What is required => Please take the records that follow and repeat exactly the lines starting with the line with "We should definitely" and going on through the line with "### Wrap Up".
BEGIN The data
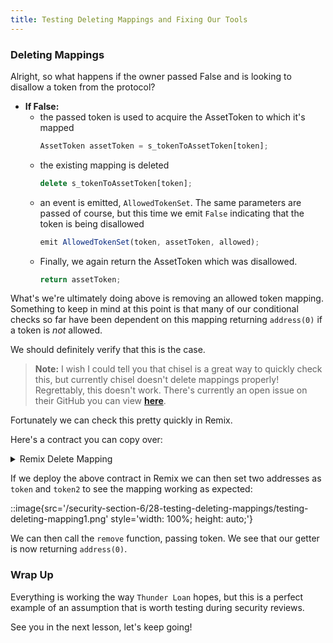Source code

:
 ```yaml
---
title: Testing Deleting Mappings and Fixing Our Tools
---
```


### Deleting Mappings

Alright, so what happens if the owner passed False and is looking to disallow a token from the protocol?

- **If False:**
  - the passed token is used to acquire the AssetToken to which it's mapped
    ```js
    AssetToken assetToken = s_tokenToAssetToken[token];
    ```
  - the existing mapping is deleted
    ```js
    delete s_tokenToAssetToken[token];
    ```
  - an event is emitted, `AllowedTokenSet`. The same parameters are passed of course, but this time we emit `False` indicating that the token is being disallowed
    ```js
    emit AllowedTokenSet(token, assetToken, allowed);
    ```
  - Finally, we again return the AssetToken which was disallowed.
    ```js
    return assetToken;
    ```

What's we're ultimately doing above is removing an allowed token mapping. Something to keep in mind at this point is that many of our conditional checks so far have been dependent on this mapping returning `address(0)` if a token is _not_ allowed.

We should definitely verify that this is the case.

> **Note:** I wish I could tell you that chisel is a great way to quickly check this, but currently chisel doesn't delete mappings properly! Regrettably, this doesn't work. There's currently an open issue on their GitHub you can view [**here**](https://github.com/foundry-rs/foundry/issues/7318).

Fortunately we can check this pretty quickly in Remix.

Here's a contract you can copy over:

<details>
<summary>Remix Delete Mapping</summary>

```solidity
// SPDX-License-Identifier: MIT
pragma solidity 0.8.25;

contract DeleteMappingTest {
    mapping(address => address) public token2token;

    function set(address token, address token2) public {
        token2token[token] = token2;
    }

    function remove(address token) public {
        delete token2token[token];
    }

    function get (address token) public view returns (address) {
        return token2token[token];
    }
}
```

</details>


If we deploy the above contract in Remix we can then set two addresses as `token` and `token2` to see the mapping working as expected:

::image{src='/security-section-6/28-testing-deleting-mappings/testing-deleting-mapping1.png' style='width: 100%; height: auto;'}

We can then call the `remove` function, passing token. We see that our getter is now returning `address(0)`.

### Wrap Up

Everything is working the way `Thunder Loan` hopes, but this is a perfect example of an assumption that is worth testing during security reviews.

See you in the next lesson, let's keep going!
END The data
Expected answer =>
We should definitely verify that this is the case.

> **Note:** I wish I could tell you that chisel is a great way to quickly check this, but currently chisel doesn't delete mappings properly! Regrettably, this doesn't work. There's currently an open issue on their GitHub you can view [**here**](https://github.com/foundry-rs/foundry/issues/7318).

Fortunately we can check this pretty quickly in Remix.

Here's a contract you can copy over:

<details>
<summary>Remix Delete Mapping</summary>

```solidity
// SPDX-License-Identifier: MIT
pragma solidity 0.8.25;

contract DeleteMappingTest {
    mapping(address => address) public token2token;

    function set(address token, address token2) public {
        token2token[token] = token2;
    }

    function remove(address token) public {
        delete token2token[token];
    }

    function get (address token) public view returns (address) {
        return token2token[token];
    }
}
```

</details>


If we deploy the above contract in Remix we can then set two addresses as `token` and `token2` to see the mapping working as expected:

::image{src='/security-section-6/28-testing-deleting-mappings/testing-deleting-mapping1.png' style='width: 100%; height: auto;'}

We can then call the `remove` function, passing token. We see that our getter is now returning `address(0)`.

### Wrap Up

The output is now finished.